** EXTRACTED RECORDS follows **

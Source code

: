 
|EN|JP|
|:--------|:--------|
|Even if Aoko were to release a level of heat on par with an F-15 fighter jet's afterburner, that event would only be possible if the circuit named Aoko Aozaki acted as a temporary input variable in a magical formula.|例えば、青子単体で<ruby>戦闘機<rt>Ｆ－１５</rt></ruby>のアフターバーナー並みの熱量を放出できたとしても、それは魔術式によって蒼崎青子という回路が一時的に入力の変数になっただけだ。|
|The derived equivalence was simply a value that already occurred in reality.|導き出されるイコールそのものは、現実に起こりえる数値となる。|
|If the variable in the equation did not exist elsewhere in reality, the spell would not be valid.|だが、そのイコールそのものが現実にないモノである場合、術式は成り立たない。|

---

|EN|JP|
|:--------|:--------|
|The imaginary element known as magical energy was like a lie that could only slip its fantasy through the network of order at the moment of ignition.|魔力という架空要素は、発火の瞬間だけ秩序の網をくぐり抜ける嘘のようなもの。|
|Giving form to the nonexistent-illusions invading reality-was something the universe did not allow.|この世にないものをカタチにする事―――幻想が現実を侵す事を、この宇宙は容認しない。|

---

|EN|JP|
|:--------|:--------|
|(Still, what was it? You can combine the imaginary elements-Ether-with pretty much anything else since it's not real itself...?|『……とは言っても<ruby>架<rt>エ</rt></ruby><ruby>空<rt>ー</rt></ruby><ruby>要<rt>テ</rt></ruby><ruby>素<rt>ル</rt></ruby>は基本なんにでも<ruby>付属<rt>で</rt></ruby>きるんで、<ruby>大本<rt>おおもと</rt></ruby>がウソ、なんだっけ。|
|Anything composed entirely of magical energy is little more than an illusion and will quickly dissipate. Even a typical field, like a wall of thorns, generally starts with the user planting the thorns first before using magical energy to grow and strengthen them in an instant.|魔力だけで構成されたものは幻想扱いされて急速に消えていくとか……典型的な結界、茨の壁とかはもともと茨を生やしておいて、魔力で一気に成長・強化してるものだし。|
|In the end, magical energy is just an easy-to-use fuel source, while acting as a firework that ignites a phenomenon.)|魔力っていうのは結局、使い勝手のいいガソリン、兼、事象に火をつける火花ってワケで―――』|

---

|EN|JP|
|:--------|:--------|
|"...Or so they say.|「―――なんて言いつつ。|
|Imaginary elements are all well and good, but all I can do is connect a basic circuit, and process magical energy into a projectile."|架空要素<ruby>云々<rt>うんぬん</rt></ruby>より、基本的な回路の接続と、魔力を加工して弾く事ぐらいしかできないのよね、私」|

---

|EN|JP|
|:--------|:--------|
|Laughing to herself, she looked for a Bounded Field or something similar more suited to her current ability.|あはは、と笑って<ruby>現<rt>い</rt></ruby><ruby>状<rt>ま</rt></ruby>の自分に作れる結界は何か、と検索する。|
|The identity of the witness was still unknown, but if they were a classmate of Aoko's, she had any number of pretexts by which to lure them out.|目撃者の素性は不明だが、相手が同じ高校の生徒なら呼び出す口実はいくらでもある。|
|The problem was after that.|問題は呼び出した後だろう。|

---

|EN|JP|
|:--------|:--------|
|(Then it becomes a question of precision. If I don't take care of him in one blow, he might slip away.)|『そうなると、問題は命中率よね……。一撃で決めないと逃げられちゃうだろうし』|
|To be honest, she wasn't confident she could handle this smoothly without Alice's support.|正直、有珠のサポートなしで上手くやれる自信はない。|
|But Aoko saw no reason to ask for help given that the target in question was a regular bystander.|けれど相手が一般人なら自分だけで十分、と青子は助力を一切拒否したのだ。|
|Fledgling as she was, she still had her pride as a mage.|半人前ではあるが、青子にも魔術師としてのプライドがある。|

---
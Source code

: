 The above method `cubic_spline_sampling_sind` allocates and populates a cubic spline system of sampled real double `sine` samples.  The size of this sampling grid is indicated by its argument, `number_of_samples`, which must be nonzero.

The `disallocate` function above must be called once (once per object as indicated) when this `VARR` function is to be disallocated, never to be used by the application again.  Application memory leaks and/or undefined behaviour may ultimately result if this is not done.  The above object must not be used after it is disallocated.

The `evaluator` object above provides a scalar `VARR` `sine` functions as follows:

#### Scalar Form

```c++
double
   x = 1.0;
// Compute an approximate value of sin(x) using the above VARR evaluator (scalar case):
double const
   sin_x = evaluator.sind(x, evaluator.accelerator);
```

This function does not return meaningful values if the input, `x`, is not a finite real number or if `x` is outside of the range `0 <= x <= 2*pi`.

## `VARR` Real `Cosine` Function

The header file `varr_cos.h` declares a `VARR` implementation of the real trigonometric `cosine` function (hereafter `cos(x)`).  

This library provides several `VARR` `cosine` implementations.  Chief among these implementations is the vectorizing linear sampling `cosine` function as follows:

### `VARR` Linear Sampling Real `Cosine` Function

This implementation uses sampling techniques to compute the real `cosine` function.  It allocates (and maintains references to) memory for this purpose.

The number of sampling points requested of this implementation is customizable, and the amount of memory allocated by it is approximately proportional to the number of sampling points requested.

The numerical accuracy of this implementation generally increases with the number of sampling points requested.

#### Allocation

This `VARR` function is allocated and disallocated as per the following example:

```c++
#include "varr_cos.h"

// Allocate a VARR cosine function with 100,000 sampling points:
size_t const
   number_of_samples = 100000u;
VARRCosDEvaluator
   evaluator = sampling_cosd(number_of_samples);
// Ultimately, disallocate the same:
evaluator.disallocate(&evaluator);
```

** End of EXTRACTED RECORDS **

_INSTRUCTIONS FOR THE TASK_. Reproduce each entry exactly, leaving out nothing.

_WRITTEN SOLUTION_.
Source code

: 
|EN|JP|
|:--------|:--------|
|Even if Aoko were to release a level of heat on par with an F-15 fighter jet's afterburner, that event would only be possible if the circuit named Aoko Aozaki acted as a temporary input variable in a magical formula.|例えば、青子単体で<ruby>戦闘機<rt>Ｆ－１５</rt></ruby>のアフターバーナー並みの熱量を放出できたとしても、それは魔術式によって蒼崎青子という回路が一時的に入力の変数になっただけだ。|
|The derived equivalence was simply a value that already occurred in reality.|導き出されるイコールそのものは、現実に起こりえる数値となる。|
|If the variable in the equation did not exist elsewhere in reality, the spell would not be valid.|だが、そのイコールそのものが現実にないモノである場合、術式は成り立たない。|

---

|EN|JP|
|:--------|:--------|
|The imaginary element known as magical energy was like a lie that could only slip its fantasy through the network of order at the moment of ignition.|魔力という架空要素は、発火の瞬間だけ秩序の網をくぐり抜ける嘘のようなもの。|
|Giving form to the nonexistent-illusions invading reality-was something the universe did not allow.|この世にないものをカタチにする事―――幻想が現実を侵す事を、この宇宙は容認しない。|

---

|EN|JP|
|:--------|:--------|
|(Still, what was it? You can combine the imaginary elements-Ether-with pretty much anything else since it's not real itself...?|『……とは言っても<ruby>架<rt>エ</rt></ruby><ruby>空<rt>ー</rt></ruby><ruby>要<rt>テ</rt></ruby><ruby>素<rt>ル</rt></ruby>は基本なんにでも<ruby>付属<rt>で</rt></ruby>きるんで、<ruby>大本<rt>おおもと</rt></ruby>がウソ、なんだっけ。|
|Anything composed entirely of magical energy is little more than an illusion and will quickly dissipate. Even a typical field, like a wall of thorns, generally starts with the user planting the thorns first before using magical energy to grow and strengthen them in an instant.|魔力だけで構成されたものは幻想扱いされて急速に消えていくとか……典型的な結界、茨の壁とかはもともと茨を生やしておいて、魔力で一気に成長・強化してるものだし。|
|In the end, magical energy is just an easy-to-use fuel source, while acting as a firework that ignites a phenomenon.)|魔力っていうのは結局、使い勝手のいいガソリン、兼、事象に火をつける火花ってワケで―――』|

---

|EN|JP|
|:--------|:--------|
|"...Or so they say.|「―――なんて言いつつ。|
|Imaginary elements are all well and good, but all I can do is connect a basic circuit, and process magical energy into a projectile."|架空要素<ruby>云々<rt>うんぬん</rt></ruby>より、基本的な回路の接続と、魔力を加工して弾く事ぐらいしかできないのよね、私」|

---

|EN|JP|
|:--------|:--------|
|Laughing to herself, she looked for a Bounded Field or something similar more suited to her current ability.|あはは、と笑って<ruby>現<rt>い</rt></ruby><ruby>状<rt>ま</rt></ruby>の自分に作れる結界は何か、と検索する。|
|The identity of the witness was still unknown, but if they were a classmate of Aoko's, she had any number of pretexts by which to lure them out.|目撃者の素性は不明だが、相手が同じ高校の生徒なら呼び出す口実はいくらでもある。|
|The problem was after that.|問題は呼び出した後だろう。|

---

|EN|JP|
|:--------|:--------|
|(Then it becomes a question of precision. If I don't take care of him in one blow, he might slip away.)|『そうなると、問題は命中率よね……。一撃で決めないと逃げられちゃうだろうし』|
|To be honest, she wasn't confident she could handle this smoothly without Alice's support.|正直、有珠のサポートなしで上手くやれる自信はない。|
|But Aoko saw no reason to ask for help given that the target in question was a regular bystander.|けれど相手が一般人なら自分だけで十分、と青子は助力を一切拒否したのだ。|
|Fledgling as she was, she still had her pride as a mage.|半人前ではあるが、青子にも魔術師としてのプライドがある。|

---
Source code

: The above method `cubic_spline_sampling_sind` allocates and populates a cubic spline system of sampled real double `sine` samples.  The size of this sampling grid is indicated by its argument, `number_of_samples`, which must be nonzero.

The `disallocate` function above must be called once (once per object as indicated) when this `VARR` function is to be disallocated, never to be used by the application again.  Application memory leaks and/or undefined behaviour may ultimately result if this is not done.  The above object must not be used after it is disallocated.

The `evaluator` object above provides a scalar `VARR` `sine` functions as follows:

#### Scalar Form

```c++
double
   x = 1.0;
// Compute an approximate value of sin(x) using the above VARR evaluator (scalar case):
double const
   sin_x = evaluator.sind(x, evaluator.accelerator);
```

This function does not return meaningful values if the input, `x`, is not a finite real number or if `x` is outside of the range `0 <= x <= 2*pi`.

## `VARR` Real `Cosine` Function

The header file `varr_cos.h` declares a `VARR` implementation of the real trigonometric `cosine` function (hereafter `cos(x)`).  

This library provides several `VARR` `cosine` implementations.  Chief among these implementations is the vectorizing linear sampling `cosine` function as follows:

### `VARR` Linear Sampling Real `Cosine` Function

This implementation uses sampling techniques to compute the real `cosine` function.  It allocates (and maintains references to) memory for this purpose.

The number of sampling points requested of this implementation is customizable, and the amount of memory allocated by it is approximately proportional to the number of sampling points requested.

The numerical accuracy of this implementation generally increases with the number of sampling points requested.

#### Allocation

This `VARR` function is allocated and disallocated as per the following example:

```c++
#include "varr_cos.h"

// Allocate a VARR cosine function with 100,000 sampling points:
size_t const
   number_of_samples = 100000u;
VARRCosDEvaluator
   evaluator = sampling_cosd(number_of_samples);
// Ultimately, disallocate the same:
evaluator.disallocate(&evaluator);
```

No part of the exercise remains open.